* _EXERCISE INPUTS_:
————————

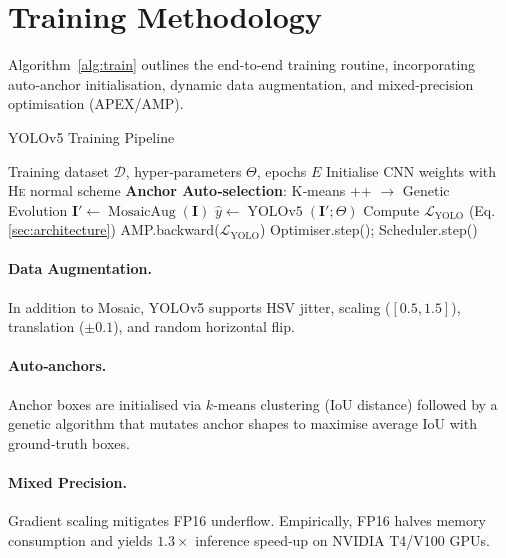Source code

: \documentclass[12pt,a4paper]{article}
\begin{document}
\section{Training Methodology}
\label{sec:training}

Algorithm~\ref{alg:train} outlines the end‑to‑end training routine, incorporating auto‑anchor initialisation, dynamic data augmentation, and mixed‑precision optimisation (APEX/AMP).

\begin{algorithm}[ht]
  \caption{YOLOv5 Training Pipeline}
  \label{alg:train}
  \begin{algorithmic}[1]
    \Require Training dataset $\mathcal{D}$, hyper‑parameters $\Theta$, epochs $E$
    \State Initialise CNN weights with \textsc{He} normal scheme
    \State \textbf{Anchor Auto‑selection}: K‑means ++ $\rightarrow$ Genetic Evolution
        \State $\mathbf{I}' \gets \operatorname{MosaicAug}(\mathbf{I})$  
        \State $\hat{y} \gets \operatorname{YOLOv5}(\mathbf{I}';\Theta)$
        \State Compute $\mathcal{L}_{\text{YOLO}}$ (Eq.\,\ref{sec:architecture})
        \State AMP.backward\bigl($\mathcal{L}_{\text{YOLO}}$\bigr)  
        \State Optimiser.step(); Scheduler.step()
      \EndFor
    \EndFor
  \end{algorithmic}
\end{algorithm}

\paragraph{Data Augmentation.} In addition to Mosaic, YOLOv5 supports HSV jitter, scaling ($[0.5,1.5]$), translation ($\pm0.1$), and random horizontal flip.

\paragraph{Auto‑anchors.} Anchor boxes are initialised via $k$‑means clustering (IoU distance) followed by a genetic algorithm that mutates anchor shapes to maximise average IoU with ground‑truth boxes.

\paragraph{Mixed Precision.} Gradient scaling mitigates FP16 underflow. Empirically, FP16 halves memory consumption and yields $1.3\times$ inference speed‑up on NVIDIA T4/V100 GPUs.
\end{document}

————————

Could you reproduce every entry exactly, leaving out the pictures?

* _OUTPUT FOR THIS TASK_:
Source code

: \documentclass[12pt,a4paper]{article}
\begin{document}
\section{Training Methodology}
\label{sec:training}

Algorithm~\ref{alg:train} outlines the end‑to‑end training routine, incorporating auto‑anchor initialisation, dynamic data augmentation, and mixed‑precision optimisation (APEX/AMP).

\begin{algorithm}[ht]
  \caption{YOLOv5 Training Pipeline}
  \label{alg:train}
  \begin{algorithmic}[1]
    \Require Training dataset $\mathcal{D}$, hyper‑parameters $\Theta$, epochs $E$
    \State Initialise CNN weights with \textsc{He} normal scheme
    \State \textbf{Anchor Auto‑selection}: K‑means ++ $\rightarrow$ Genetic Evolution
        \State $\mathbf{I}' \gets \operatorname{MosaicAug}(\mathbf{I})$  
        \State $\hat{y} \gets \operatorname{YOLOv5}(\mathbf{I}';\Theta)$
        \State Compute $\mathcal{L}_{\text{YOLO}}$ (Eq.\,\ref{sec:architecture})
        \State AMP.backward\bigl($\mathcal{L}_{\text{YOLO}}$\bigr)  
        \State Optimiser.step(); Scheduler.step()
      \EndFor
    \EndFor
  \end{algorithmic}
\end{algorithm}

\paragraph{Data Augmentation.} In addition to Mosaic, YOLOv5 supports HSV jitter, scaling ($[0.5,1.5]$), translation ($\pm0.1$), and random horizontal flip.

\paragraph{Auto‑anchors.} Anchor boxes are initialised via $k$‑means clustering (IoU distance) followed by a genetic algorithm that mutates anchor shapes to maximise average IoU with ground‑truth boxes.

\paragraph{Mixed Precision.} Gradient scaling mitigates FP16 underflow. Empirically, FP16 halves memory consumption and yields $1.3\times$ inference speed‑up on NVIDIA T4/V100 GPUs.
\end{document}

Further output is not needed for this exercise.